Forbidden City, Beijing, pre-pandemic

China’s decision to ditch its zero-Covid policy has triggered a surge in flight bookings, according to the latest data from ForwardKeys. China’s aviation regulator plans to restore flight capacity to 70 per cent of pre-pandemic levels by January 6, and to 88 per cent by January 31. However, a full recovery is not possible immediately, as the industry needs some time to re-hire staff and meet all flight safety and service requirements, explains Olivier Ponti, VP Insights, ForwardKeys.

On December 7, Chinese authorities announced that a negative PCR test would no longer be required for air travel between provinces. Domestic flight bookings immediately surged 56 per cent on the previous week and continued to increase 69 per cent the following week. On December 26, China removed all COVID-related restrictions on domestic air travel; and bookings surged again, reaching 50 per cent of 2019’s level in the final week of the year.

As of January 3, domestic flight bookings during the upcoming Chinese New Year period, January 7 – February 15, were 71 per cent behind pre-pandemic (2019) levels and 8 per cent behind last year, with the most popular destinations being Beijing, Shanghai, Chengdu, Kunming, Sanya, Shenzhen, Haikou, Guangzhou and Chongqing. Before the announcement on December 7, they were 91 per cent behind 2019.
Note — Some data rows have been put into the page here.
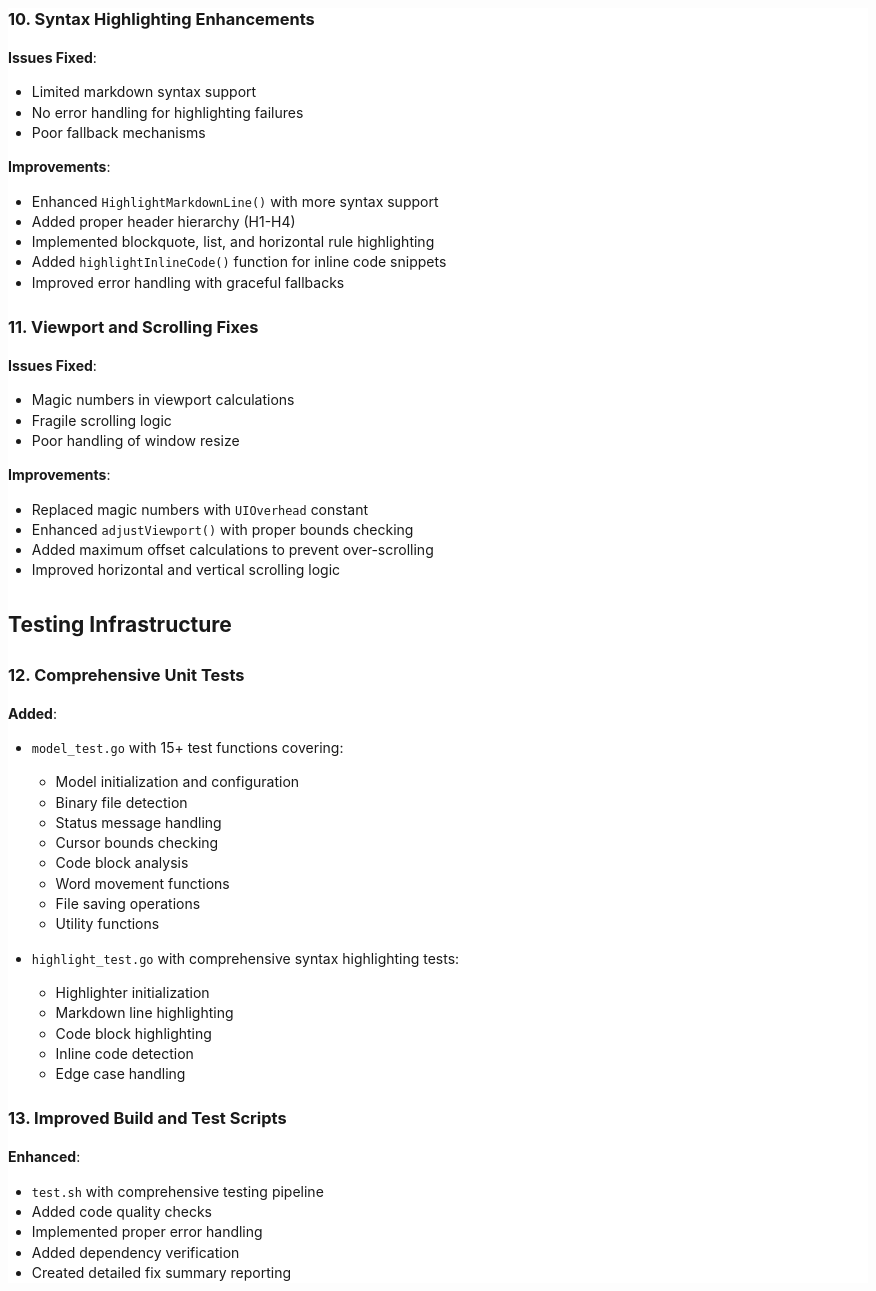 ### 10. Syntax Highlighting Enhancements
**Issues Fixed**:
- Limited markdown syntax support
- No error handling for highlighting failures
- Poor fallback mechanisms

**Improvements**:
- Enhanced `HighlightMarkdownLine()` with more syntax support
- Added proper header hierarchy (H1-H4)
- Implemented blockquote, list, and horizontal rule highlighting
- Added `highlightInlineCode()` function for inline code snippets
- Improved error handling with graceful fallbacks

### 11. Viewport and Scrolling Fixes
**Issues Fixed**:
- Magic numbers in viewport calculations
- Fragile scrolling logic
- Poor handling of window resize

**Improvements**:
- Replaced magic numbers with `UIOverhead` constant
- Enhanced `adjustViewport()` with proper bounds checking
- Added maximum offset calculations to prevent over-scrolling
- Improved horizontal and vertical scrolling logic

## Testing Infrastructure

### 12. Comprehensive Unit Tests
**Added**:
- `model_test.go` with 15+ test functions covering:
  - Model initialization and configuration
  - Binary file detection
  - Status message handling
  - Cursor bounds checking
  - Code block analysis
  - Word movement functions
  - File saving operations
  - Utility functions

- `highlight_test.go` with comprehensive syntax highlighting tests:
  - Highlighter initialization
  - Markdown line highlighting
  - Code block highlighting
  - Inline code detection
  - Edge case handling

### 13. Improved Build and Test Scripts
**Enhanced**:
- `test.sh` with comprehensive testing pipeline
- Added code quality checks
- Implemented proper error handling
- Added dependency verification
- Created detailed fix summary reporting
We expect the Chinese outbound market will pick up strongly in Q2 2023, when airlines schedule capacity for the spring and summer
– Olivier Ponti


Also taking effect on January 8 was the end of the cap on the number of international flights to China and quarantine measures. In addition, Chinese citizens can now renew expired passports and apply for new ones.
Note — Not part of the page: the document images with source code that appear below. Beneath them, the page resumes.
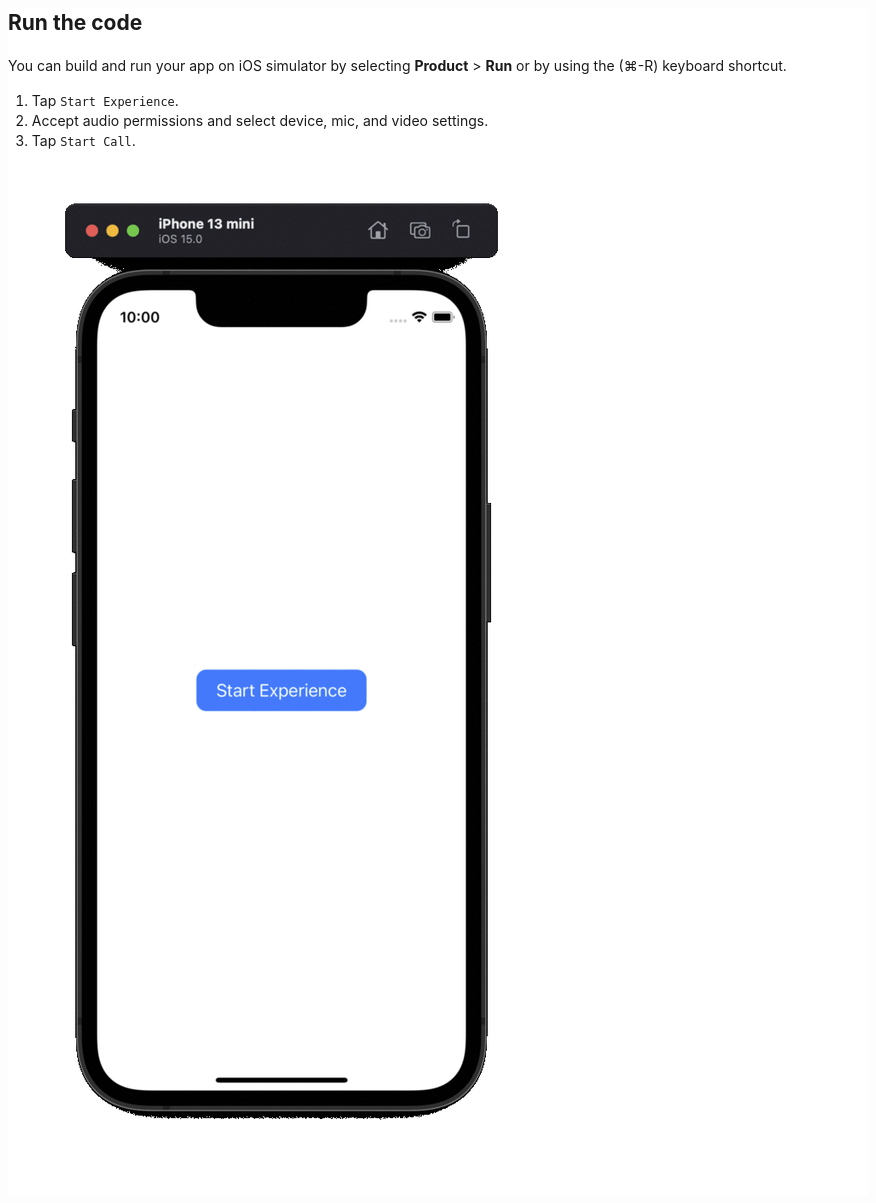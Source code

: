 ## Run the code

You can build and run your app on iOS simulator by selecting **Product** > **Run** or by using the (&#8984;-R) keyboard shortcut.

1) Tap `Start Experience`.
2) Accept audio permissions and select device, mic, and video settings.
3) Tap `Start Call`.

![Final look and feel of the quick start app](../../media/quick-start-calling-composite-running-ios.gif)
Outbound flight bookings between December 26 and January 3 jumped 192 per cent compared to same period last year, but they are still 85 per cent behind pre-pandemic levels. Bookings to Abu Dhabi which has traditionally been a major gateway between China and the West, are 51 per cent behind 2019.
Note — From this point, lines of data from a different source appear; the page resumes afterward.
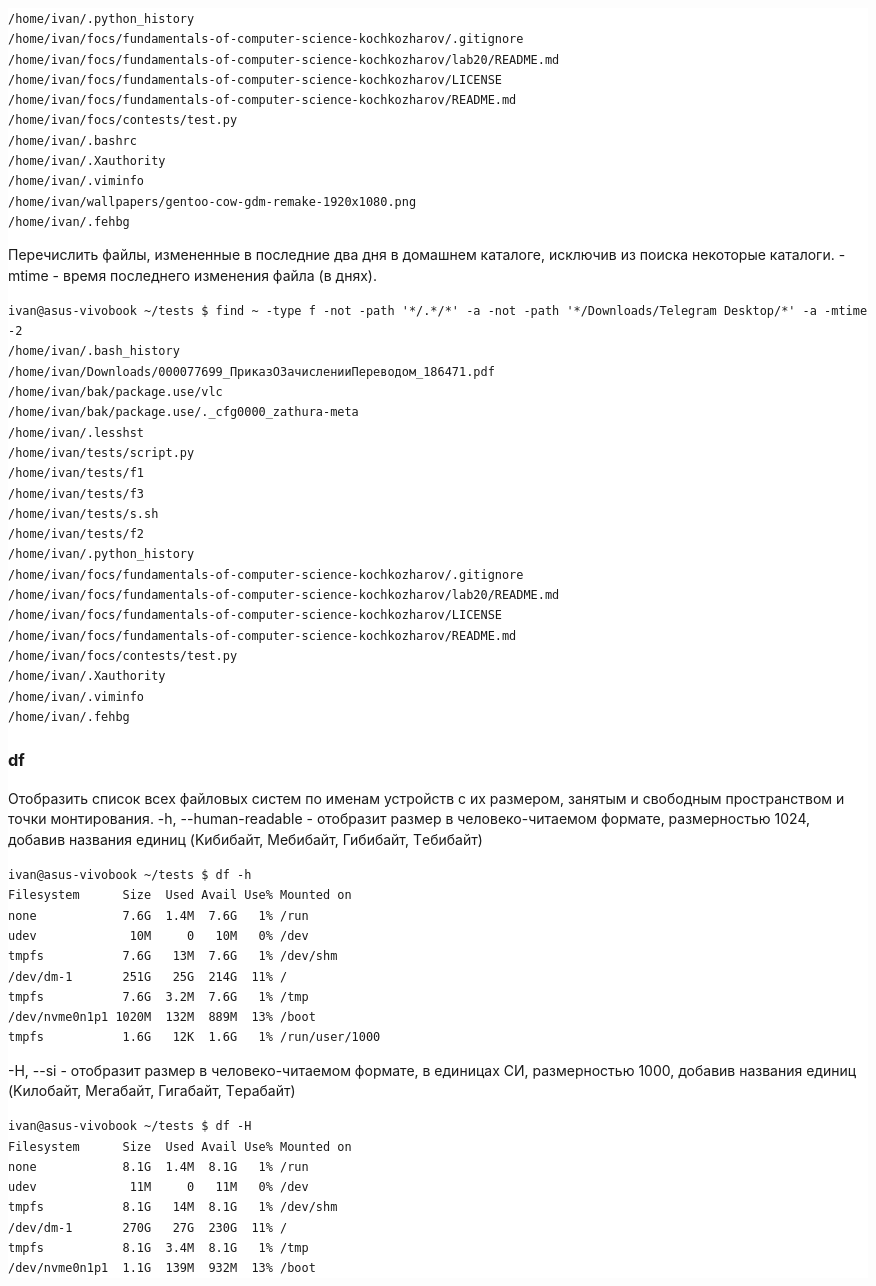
 ```
/home/ivan/.python_history
/home/ivan/focs/fundamentals-of-computer-science-kochkozharov/.gitignore
/home/ivan/focs/fundamentals-of-computer-science-kochkozharov/lab20/README.md
/home/ivan/focs/fundamentals-of-computer-science-kochkozharov/LICENSE
/home/ivan/focs/fundamentals-of-computer-science-kochkozharov/README.md
/home/ivan/focs/contests/test.py
/home/ivan/.bashrc
/home/ivan/.Xauthority
/home/ivan/.viminfo
/home/ivan/wallpapers/gentoo-cow-gdm-remake-1920x1080.png
/home/ivan/.fehbg
```
Перечислить файлы, измененные в последние два дня в домашнем каталоге, исключив из поиска некоторые каталоги. -mtime - время последнего изменения файла (в днях).
```
ivan@asus-vivobook ~/tests $ find ~ -type f -not -path '*/.*/*' -a -not -path '*/Downloads/Telegram Desktop/*' -a -mtime -2
/home/ivan/.bash_history
/home/ivan/Downloads/000077699_ПриказОЗачисленииПереводом_186471.pdf
/home/ivan/bak/package.use/vlc
/home/ivan/bak/package.use/._cfg0000_zathura-meta
/home/ivan/.lesshst
/home/ivan/tests/script.py
/home/ivan/tests/f1
/home/ivan/tests/f3
/home/ivan/tests/s.sh
/home/ivan/tests/f2
/home/ivan/.python_history
/home/ivan/focs/fundamentals-of-computer-science-kochkozharov/.gitignore
/home/ivan/focs/fundamentals-of-computer-science-kochkozharov/lab20/README.md
/home/ivan/focs/fundamentals-of-computer-science-kochkozharov/LICENSE
/home/ivan/focs/fundamentals-of-computer-science-kochkozharov/README.md
/home/ivan/focs/contests/test.py
/home/ivan/.Xauthority
/home/ivan/.viminfo
/home/ivan/.fehbg
```

### df
Отобразить список всех файловых систем по именам устройств с их размером, занятым и свободным пространством и точки монтирования. -h, --human-readable - oтобразит размер в человеко-читаемом формате, размерностью 1024, добавив названия единиц (Kибибайт, Mебибайт, Гибибайт, Tебибайт)
```
ivan@asus-vivobook ~/tests $ df -h
Filesystem      Size  Used Avail Use% Mounted on
none            7.6G  1.4M  7.6G   1% /run
udev             10M     0   10M   0% /dev
tmpfs           7.6G   13M  7.6G   1% /dev/shm
/dev/dm-1       251G   25G  214G  11% /
tmpfs           7.6G  3.2M  7.6G   1% /tmp
/dev/nvme0n1p1 1020M  132M  889M  13% /boot
tmpfs           1.6G   12K  1.6G   1% /run/user/1000
```
-H, --si - отобразит размер в человеко-читаемом формате, в единицах СИ, размерностью 1000, добавив названия единиц (Kилобайт, Mегабайт, Гигабайт, Tерабайт)
```
ivan@asus-vivobook ~/tests $ df -H
Filesystem      Size  Used Avail Use% Mounted on
none            8.1G  1.4M  8.1G   1% /run
udev             11M     0   11M   0% /dev
tmpfs           8.1G   14M  8.1G   1% /dev/shm
/dev/dm-1       270G   27G  230G  11% /
tmpfs           8.1G  3.4M  8.1G   1% /tmp
/dev/nvme0n1p1  1.1G  139M  932M  13% /boot
```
Olivier Ponti, VP Insights, ForwardKeys, commented: “Although Chinese New Year is likely to see international travel rebound for the first time in three years, we will need to wait longer before we see a resurgence in Chinese tourists exploring the globe. The reasons are: First, current scheduled international flight capacity is only at 10 per cent of 2019’s level; and owing to approval requirements for traffic rights and airport slots, it will be difficult for airlines to gear back up in less than a few months. Second, ticket prices remain high, with average air fares in December 160 per cent higher than in 2019. That said, there has been a downward trend since June, when quarantine was reduced from three weeks to seven days, and then to five days in November.”

“Third, some destinations, including the US, the UK, India, Qatar, Canada, Australia and all 27 EU member countries now require a pre-flight COVID-19 test for Chinese visitors; and others, such as Japan, South Korea and Italy, will impose testing on arrival and quarantine for those who test positive. Finally, a bottleneck processing passport renewals and visa applications is likely; and some countries, such as South Korea and Japan, are restricting short-term visas for Chinese travellers until the end of this month. Right now, we expect the Chinese outbound market will pick up strongly in Q2 2023, when airlines schedule capacity for the spring and summer, which include the May holiday, Dragon Boat festival in June and summer holidays.”